In the summer of 2006, Doug and Julie come to town to discover that Lexie has been kept prisoner in the tunnels underneath the old "Doug's Place." They help rescue Lexie and nurse her back to health. Doug and Julie return the following summer in 2007 for Bo and Hope's 4 July BBQ and they advise Bo and Hope about dealing with Chelsea dating someone of whom they do not initially approve. They return a few weeks later to watch Bo and Hope renew their wedding vows. Julie and Doug later convince Maggie to get the very busy Mickey to take a cruise with her to strengthen her marriage, but are devastated when Mickey dies of a heart attack before they can leave. Several months later, Doug and Julie gather around the family with the news that Alice is nearing death. They are present to say goodbye to the Horton family matriarch with several other family members who had not been seen on screen in years. Julie (with or without Doug) has made sporadic appearances ever since (most notably when Nick Fallon was believed dead and, again, when he was actually killed). Both Doug and Julie were highly involved with the show's 50th anniversary and were around to help Hope deal with the sudden death of Bo Brady from cancer and to comfort Maggie after her son, Daniel, was killed in a car accident. Julie would find herself a major supporter of both Hope and Maggie, especially when Hope killed Stefano DiMera whom she blamed for Bo's death, and when Maggie broke her spine due to a fall down the stairs.

In 2017, Julie is devastated when she hears from Scotty, her grandson, that David was killed in a motorbike accident. However, she is delighted to find out that she has another grandson, Eli Grant, and welcomes him into the Horton family, although is angry at his mother, Valerie Grant, for not allowing Eli contact with his father.

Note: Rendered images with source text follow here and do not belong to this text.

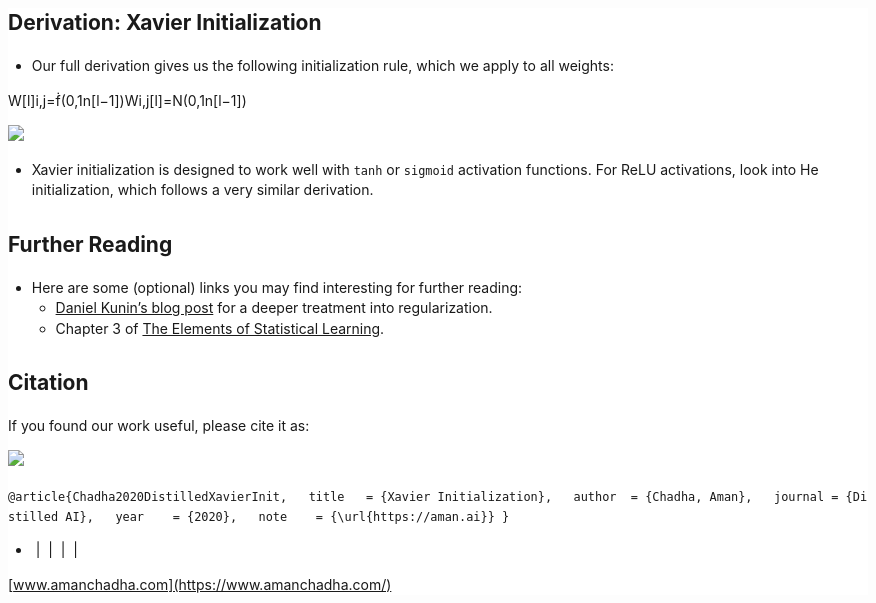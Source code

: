 ## Derivation: Xavier Initialization

- Our full derivation gives us the following initialization rule, which we apply to all weights:

W[l]i,j=(0,1n[l−1])Wi,j[l]=N(0,1n[l−1])

![](https://aman.ai/primers/ai/assets/xavier-init-and-regularization/proof.png)

- Xavier initialization is designed to work well with `tanh` or `sigmoid` activation functions. For ReLU activations, look into He initialization, which follows a very similar derivation.

## Further Reading

- Here are some (optional) links you may find interesting for further reading:
    - [Daniel Kunin’s blog post](https://rawgit.com/danielkunin/Deeplearning-Visualizations/master/regularization/index.html) for a deeper treatment into regularization.
    - Chapter 3 of [The Elements of Statistical Learning](https://web.stanford.edu/~hastie/ElemStatLearn/).

## Citation

If you found our work useful, please cite it as:

![](https://aman.ai/images/copy.png)

`@article{Chadha2020DistilledXavierInit,   title   = {Xavier Initialization},   author  = {Chadha, Aman},   journal = {Distilled AI},   year    = {2020},   note    = {\url{https://aman.ai}} }`

-  [](https://github.com/amanchadha)|  [](https://citations.amanchadha.com/)|  [](https://twitter.com/i_amanchadha)|  [](mailto:hi@aman.ai)| 

[www.amanchadha.com](https://www.amanchadha.com/)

In late 2018, when everyone thinks Abigail Deveraux's alters have returned, Julie is the only one that believes her that they have not and that Gabi Hernandez has been framing Abigail this whole time. In order to prove it, Julie goes into Gabi's room for proof. Julie finds the true results of Charlotte's paternity, Gabi later walks in and is furious. The two fight at the top of the stairs and Gabi pushes her. Julie falls into a brief coma, but wakes up just in time for Christmas. Later, Julie remembers what she read about Charlotte's paternity and that Chad DiMera, not Stefan DiMera, is the true father.

==Reception==
Julie has been described as one of Days of our Livess most high-profile characters. Hayes has won several awards for her performance as Julie. In 1977, she won a Soapy award for outstanding lead actress in a daytime drama. She has been nominated for a Daytime Emmy award four times; once in 1975, 1976, 1978 and another in 1979. The character has been received quite favorably. Hayes is known for "dominating the seventies" in the daytime genre.

Critics originally praised the show for its non-reliance on nostalgia (in contrast to shows such as As the World Turns) and its portrayal of "real American contemporary families." By the 1970s, critics deemed Days the most daring daytime drama, as it led the way in using then-controversial themes that other shows of the period avoided, such as artificial insemination and interracial romance. The January 12, 1976, cover of Time magazine featured Days of our Livess Bill Hayes and Susan Seaforth Hayes, the first and only daytime actors to ever appear on its cover. The Hayeses themselves were a couple whose onscreen and real-life romance (they met on the series in 1970 and married in 1974) was widely covered by both the soap opera magazines and the mainstream press.

In 2020, Charlie Mason from Soaps She Knows placed Julie #8 on their list of the 35 most memorable characters from Days of Our Lives, calling the character a "harried heroine" who was "brought to life by Susan Seaforth Hayes".